At first glance, the CPPIB’s unjust investments are little different from Trudeau’s Liberals using tax dollars to buy a pipeline that violates Indigenous sovereignty while intensifying climate change (even if you vigorously protested the Kinder Morgan expansion, you now own it). A key difference, however, is that government budgets remain bounded by some democratic accountability. The electorate can still vote governments out – though the electoral process is highly constrained by concentrations of corporate power that shape outcomes with lobbying, media control, and campaign contributions. In contrast, the CPPIB’s portfolio is entirely free from democratic accountability; beneficiaries pay in and receive benefits, but have limited say over investments. Indeed, the CPPIB presents their “investment-only” mandate as a significant advantage: “CPPIB’s decisions are not influenced by government direction; regional, social or economic development considerations; or any non-investment objectives.” In other words, unsullied by democratic accountability the CPPIB is freed up to maximize profits no matter the social or ecological cost. Unsurprisingly, those costs are disproportionately borne by Indigenous, racialized, and working-class people. It is only when a bright light is focused on the Fund, like with the recent protests over their private prison investment companies, that their investment practices begin to consider more than profit.

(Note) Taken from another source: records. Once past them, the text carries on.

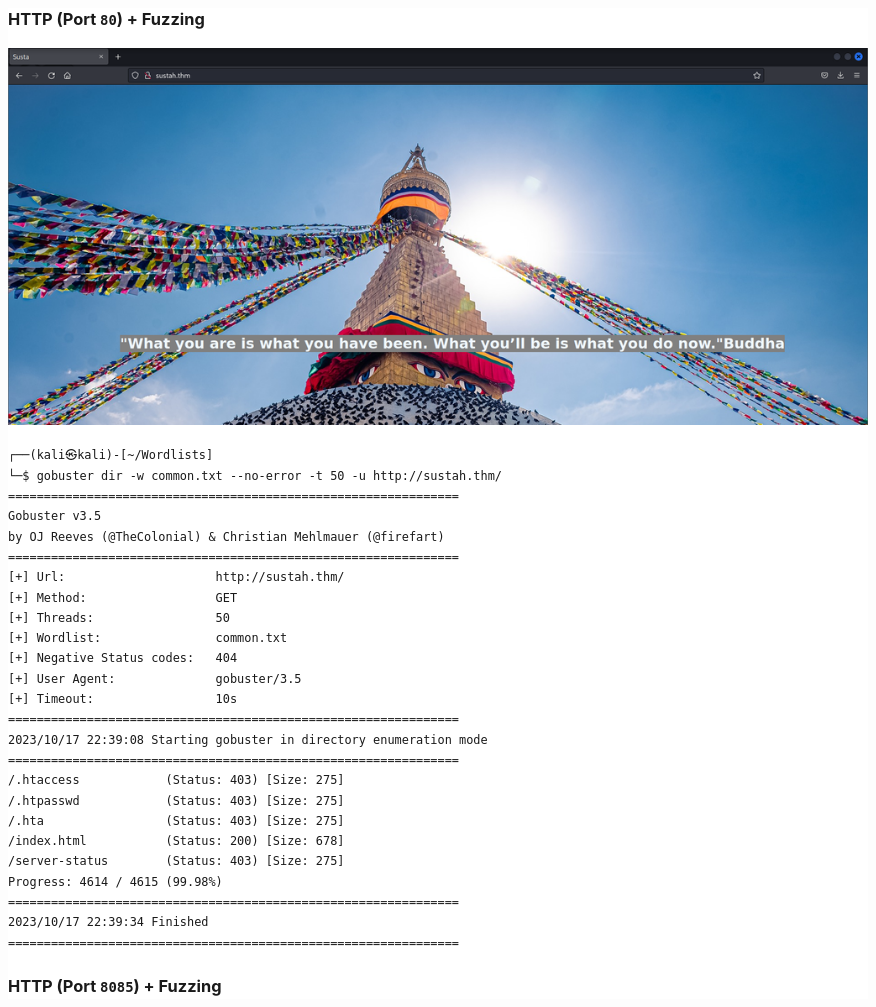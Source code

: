 ### HTTP (Port `80`) + Fuzzing

![Untitled](/assets/Sustah%20images/Untitled%201.png)

```
┌──(kali㉿kali)-[~/Wordlists]
└─$ gobuster dir -w common.txt --no-error -t 50 -u http://sustah.thm/
===============================================================
Gobuster v3.5
by OJ Reeves (@TheColonial) & Christian Mehlmauer (@firefart)
===============================================================
[+] Url:                     http://sustah.thm/
[+] Method:                  GET
[+] Threads:                 50
[+] Wordlist:                common.txt
[+] Negative Status codes:   404
[+] User Agent:              gobuster/3.5
[+] Timeout:                 10s
===============================================================
2023/10/17 22:39:08 Starting gobuster in directory enumeration mode
===============================================================
/.htaccess            (Status: 403) [Size: 275]
/.htpasswd            (Status: 403) [Size: 275]
/.hta                 (Status: 403) [Size: 275]
/index.html           (Status: 200) [Size: 678]
/server-status        (Status: 403) [Size: 275]
Progress: 4614 / 4615 (99.98%)
===============================================================
2023/10/17 22:39:34 Finished
===============================================================
```

### HTTP (Port `8085`) + Fuzzing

As the country’s largest pool of investment capital, the CPP is a crucial engine of racial capitalism, colonial dispossession, climate injustice, and working-class immiseration in Canada and abroad. This reality is especially dispiriting since public pensions were the product of working-class organizing in the nineteenth and twentieth centuries. Now, worker retirement income is tied up in a system that undermines workers, Indigenous sovereignty, immigrants, and the ecological foundations of a generalized futurity.

It doesn’t have to be this way

The existential threat posed by climate change is reason enough to rethink many of our collective institutions, including pensions (which comprise over half of global investment capital). The Green New Deal being forwarded by the Sunrise Movement and Justice Democrats in the US is inspiring in this regard. Green New Deal visioning in Canada should include a definancialized and universal pension program that supplies dignified retirements for all – no feeding on some futures to secure others.

Kevin Skerrett (from the Canadian Union of Public Employees) and Sam Gindin (formerly from the Canadian Auto Workers) have done excellent work outlining the practicalities of such a plan, and their proposal for a new model does not rely on markets (shareholder returns from large corporations).2 It also dramatically increases benefits while extending them to those who have performed vital care work outside of the waged labour market. Their plan is funded through taxation revenue and beneficiary contributions and is entirely achievable. It is important to recall that the CPP only started relying on financial markets to secure retirements in 1997, and this can be undone. These markets and their pursuit of shareholder returns are the primary drivers of colonial dispossession, climate injustice, and capitalist exploitation; those of us who contribute to the CPP are forced accomplices to these exploits. Let’s organize into existence an alternative that is truly accountable to the futurity of all. •

This article first published by the University of Toronto Mississauga Blackwood Gallery.

Endnotes

  1. National Directive for the Detention or Housing of Minors, CBSA; Quarterly Detention Statistics, 2017–2018, CBSA.
  2. Kevin Skerrett, Chris Roberts, Johanna Weststar, and Simon Archer (eds.), The Contradictions of Pension Fund Capitalism, Ithaca: Cornell University Press, 2018.

James K. Rowe is an Associate Professor of Environmental Studies at the University of Victoria. He is a member of the Corporate Mapping Project.

Alexis Shotwell is a Professor in Carleton University’s Department of Sociology and Anthropology. She is the author of Against Purity: Living Ethically in Compromised Times.